The data:
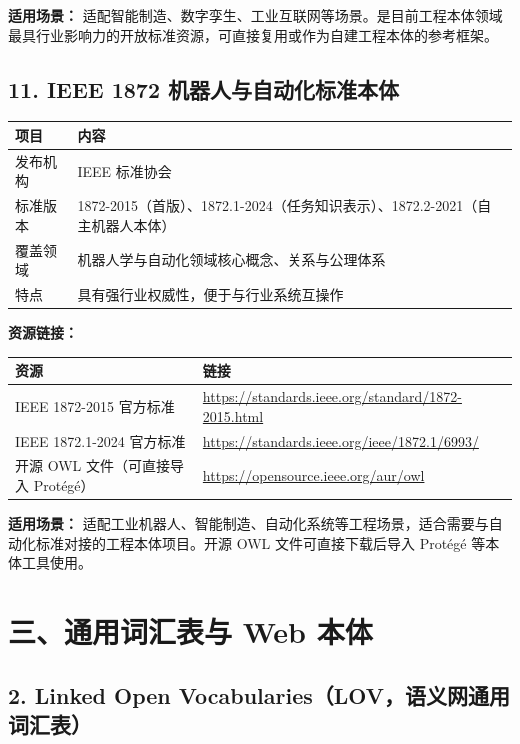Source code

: \textbf{适用场景：} 适配智能制造、数字孪生、工业互联网等场景。是目前工程本体领域最具行业影响力的开放标准资源，可直接复用或作为自建工程本体的参考框架。


\subsection{11. IEEE 1872 机器人与自动化标准本体}

\begin{center}
\begin{tabularx}{\linewidth}{@{}lX@{}}
\toprule
\textbf{项目} & \textbf{内容} \\
\midrule
发布机构 & IEEE 标准协会 \\
标准版本 & 1872-2015（首版）、1872.1-2024（任务知识表示）、1872.2-2021（自主机器人本体） \\
覆盖领域 & 机器人学与自动化领域核心概念、关系与公理体系 \\
特点 & 具有强行业权威性，便于与行业系统互操作 \\
\bottomrule
\end{tabularx}
\end{center}
\color{black}

\textbf{资源链接：}

\begin{center}
\begin{tabularx}{\linewidth}{@{}XX@{}}
\toprule
\textbf{资源} & \textbf{链接} \\
\midrule
IEEE 1872-2015 官方标准 & \url{https://standards.ieee.org/standard/1872-2015.html} \\
IEEE 1872.1-2024 官方标准 & \url{https://standards.ieee.org/ieee/1872.1/6993/} \\
开源 OWL 文件（可直接导入 Protégé） & \url{https://opensource.ieee.org/aur/owl} \\
\bottomrule
\end{tabularx}
\end{center}
\color{black}

\textbf{适用场景：} 适配工业机器人、智能制造、自动化系统等工程场景，适合需要与自动化标准对接的工程本体项目。开源 OWL 文件可直接下载后导入 Protégé 等本体工具使用。


\section{三、通用词汇表与 Web 本体}

\subsection{2. Linked Open Vocabularies（LOV，语义网通用词汇表）}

What you need to do:
When the line containing "发布机构 & IEEE 标准协会 \\" is reached, return it and every later line through the end of the listing above, unaltered and alone.

Exercise answer:
发布机构 & IEEE 标准协会 \\
标准版本 & 1872-2015（首版）、1872.1-2024（任务知识表示）、1872.2-2021（自主机器人本体） \\
覆盖领域 & 机器人学与自动化领域核心概念、关系与公理体系 \\
特点 & 具有强行业权威性，便于与行业系统互操作 \\
\bottomrule
\end{tabularx}
\end{center}
\color{black}

\textbf{资源链接：}

\begin{center}
\begin{tabularx}{\linewidth}{@{}XX@{}}
\toprule
\textbf{资源} & \textbf{链接} \\
\midrule
IEEE 1872-2015 官方标准 & \url{https://standards.ieee.org/standard/1872-2015.html} \\
IEEE 1872.1-2024 官方标准 & \url{https://standards.ieee.org/ieee/1872.1/6993/} \\
开源 OWL 文件（可直接导入 Protégé） & \url{https://opensource.ieee.org/aur/owl} \\
\bottomrule
\end{tabularx}
\end{center}
\color{black}

\textbf{适用场景：} 适配工业机器人、智能制造、自动化系统等工程场景，适合需要与自动化标准对接的工程本体项目。开源 OWL 文件可直接下载后导入 Protégé 等本体工具使用。


\section{三、通用词汇表与 Web 本体}

\subsection{2. Linked Open Vocabularies（LOV，语义网通用词汇表）}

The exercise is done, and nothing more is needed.